The Great Escape from Stalag Luft III: The Full Story of How 76 Allied Officers Carried Out World War II's Most Remarkable Mass Escape by Carroll Tim

Author:Carroll, Tim [Carroll, Tim]
Language: eng
Format: epub
Publisher: Gallery Books
Published: 2015-10-03T16:00:00+00:00


Chapter Seven

Per Ardua ad Astra

The decision to go ahead with the escape provided at least one prisoner with a break of a different kind. That midday Ian McIntosh was to learn that he would after all be replacing Roger Bushell as Professor Henry Higgins in the theatre production of Pygmalion. It’s doubtful, however, whether Bushell’s understudy relished his unexpected chance of theatrical stardom. Digger McIntosh had been one of the most ardent escape artists and had almost made it to Switzerland in the famed delousing party attempt. Although he suffered from intense claustrophobia, there was no doubt he would have preferred to have been down the tunnel that night. Instead, rehearsals for the current production in the theatre went ahead as normal and the Escape Committee ordered classes, exercise groups and other activities to continue.

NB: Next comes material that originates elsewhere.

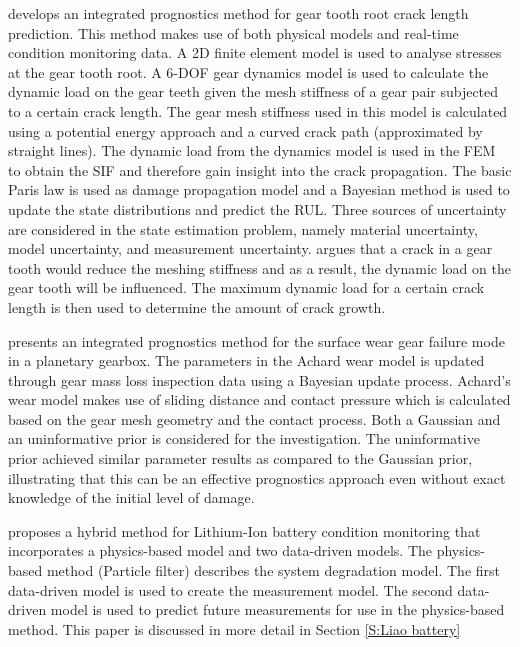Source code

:\cite{Zhao2013} develops an integrated prognostics method for gear tooth root crack length prediction. This method makes use of both physical models and real-time condition monitoring data. A 2D finite element model is used to analyse stresses at the gear tooth root. A 6-DOF gear dynamics model is used to calculate the dynamic load on the gear teeth given the mesh stiffness of a gear pair subjected to a certain crack length. The gear mesh stiffness used in this model is calculated using a potential energy approach and a curved crack path (approximated by straight lines). The dynamic load from the dynamics model is used in the FEM to obtain the SIF and therefore gain insight into the crack propagation. The basic Paris law is used as damage propagation model and a Bayesian method is used to update the state distributions and predict the RUL. Three sources of uncertainty are considered in the state estimation problem, namely material uncertainty, model uncertainty, and measurement uncertainty. \cite{Zhao2013} argues that a crack in a gear tooth would reduce the meshing stiffness and as a result, the dynamic load on the gear tooth will be influenced. The maximum dynamic load for a certain crack length is then used to determine the amount of crack growth. 


\cite{Zhao2018a} presents an integrated prognostics method for the surface wear gear failure mode in a planetary gearbox. The parameters in the Achard wear model is updated through gear mass loss inspection data using a Bayesian update process. Achard's wear model makes use of sliding distance and contact pressure which is calculated based on the gear mesh geometry and the contact process. Both a Gaussian and an uninformative prior is considered for the investigation. The uninformative prior achieved similar parameter results as compared to the Gaussian prior, illustrating that this can be an effective prognostics approach even without exact knowledge of the initial level of damage. 




\cite{Liao2016} proposes a hybrid method for Lithium-Ion battery condition monitoring that incorporates a physics-based model and two data-driven models. The physics-based method (Particle filter) describes the system degradation model. The first data-driven model is used to create the measurement model. The second data-driven model is used to predict future measurements for use in the physics-based method. This paper is discussed in more detail in Section \ref{S:Liao battery}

Every prisoner in Stalag Luft III sensed something was in the air. “It’s inconceivable,” Bub Clark said of those last few hours, “that the Germans didn’t pick up on the sense of tension.” The letters home of some of the escapers betrayed a combination of homesickness, excitement and fear that they might never see their friends and loved ones again.

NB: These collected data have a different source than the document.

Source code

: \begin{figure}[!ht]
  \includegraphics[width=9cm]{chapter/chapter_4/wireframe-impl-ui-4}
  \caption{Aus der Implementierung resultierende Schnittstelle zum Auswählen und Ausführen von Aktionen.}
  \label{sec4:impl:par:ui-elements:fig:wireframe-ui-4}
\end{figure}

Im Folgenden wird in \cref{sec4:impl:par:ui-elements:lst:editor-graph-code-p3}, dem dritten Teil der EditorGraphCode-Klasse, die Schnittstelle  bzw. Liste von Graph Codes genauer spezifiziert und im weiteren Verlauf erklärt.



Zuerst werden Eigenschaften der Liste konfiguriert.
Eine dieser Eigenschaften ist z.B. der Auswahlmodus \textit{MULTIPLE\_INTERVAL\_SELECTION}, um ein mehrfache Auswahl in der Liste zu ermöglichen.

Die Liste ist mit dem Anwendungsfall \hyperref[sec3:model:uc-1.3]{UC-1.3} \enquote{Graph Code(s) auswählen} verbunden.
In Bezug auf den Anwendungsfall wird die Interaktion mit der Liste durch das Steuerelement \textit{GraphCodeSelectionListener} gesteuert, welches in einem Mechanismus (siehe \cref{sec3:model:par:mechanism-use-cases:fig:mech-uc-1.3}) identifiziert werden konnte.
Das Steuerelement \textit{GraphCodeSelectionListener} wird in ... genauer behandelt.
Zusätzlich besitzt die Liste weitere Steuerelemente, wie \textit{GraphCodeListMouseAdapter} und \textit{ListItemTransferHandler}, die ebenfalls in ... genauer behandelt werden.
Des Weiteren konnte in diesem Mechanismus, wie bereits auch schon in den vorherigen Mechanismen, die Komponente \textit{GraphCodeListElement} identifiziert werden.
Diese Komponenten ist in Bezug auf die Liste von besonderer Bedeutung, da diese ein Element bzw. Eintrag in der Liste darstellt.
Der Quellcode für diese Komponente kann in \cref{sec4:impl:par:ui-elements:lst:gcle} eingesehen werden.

In the meantime, the X-Organisation started the final preparations for the escape some of them had waited years for. Those who were going to take part in the escape had to present themselves one last time for inspection. As Tim Walenn’s department churned out dozens of date-stamped documents, the Little Xs in each barrack block distributed them to the escapers.

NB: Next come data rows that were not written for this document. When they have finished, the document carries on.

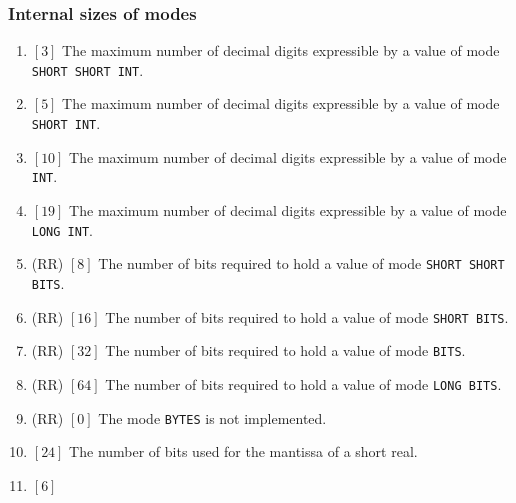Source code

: \subsubsection*{Internal sizes of modes}
\begin{enumerate}
\item {} $[3]$
\newline
The maximum number of decimal digits expressible by a value of mode
\verb|SHORT SHORT INT|.
\item {} $[5]$ \newline
The maximum number of decimal digits expressible by a value of mode
\verb|SHORT INT|.

\item {} $[10]$
\newline
The maximum number of decimal digits expressible by a value of mode
\verb|INT|.
\item {} $[19]$ \newline
The maximum number of decimal digits expressible by a value of mode
\verb|LONG INT|.
\item {}
(RR) $[8]$ \newline
The number of bits required to hold a value of mode
\verb|SHORT SHORT BITS|.
\item {} (RR) $[16]$ \newline
The number of bits required to hold a value of mode \verb|SHORT BITS|.
\item {} (RR) $[32]$ \newline
The number of bits required to hold a value of mode \verb|BITS|.
\item {} (RR) $[64]$ \newline
The number of bits required to hold a value of mode \verb|LONG BITS|.
\item {}
(RR) $[0]$ \newline
The mode \verb|BYTES| is not implemented.
\item {} $[24]$
\newline
The number of bits used for the mantissa of a short real.
\item {} $[6]$ \newline

\end{enumerate}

That evening, after roll-call, the inhabitants of North Compound seemed to scatter back to their individual barrack blocks as they usually did. Most appeared to rush back to escape the cold, or attend evening classes to escape the boredom. In fact, over the next few hours before lights out, many of the prisoners were not retiring to their usual quarters but were obeying a prearranged plan to facilitate the escape. The usual residents of Block 104 who were not on the escape list were to stay in other quarters for the evening. In the meantime, the 200 who were on the list were to squash themselves into 104. In order not to raise the goons’ suspicions, an intricate plan was devised in which prisoners and would-be escapers were guided around the compound. Marshals waiting discreetly in the shadows of the barracks guided this flow and counter-flow of clandestine traffic.

Shortly after 6 P.M. a few of the escapers shared a last supper in Johnny Travis’s room, among them Roger Bushell and Bob van der Stok. Jimmy James checked his escape kit before having his last meal in Stalag Luft III. “I wouldn’t put a dog out on a night like this,” said one of his barrack-roommates. They had put on a big spread for Jimmy, pooling together as much of their food as they could to celebrate his last night and keep him sustained for the deprivations ahead, but the meal was taken in silence.

“The sense of excitement was tinged by the dark shadow of doom,” James recalls.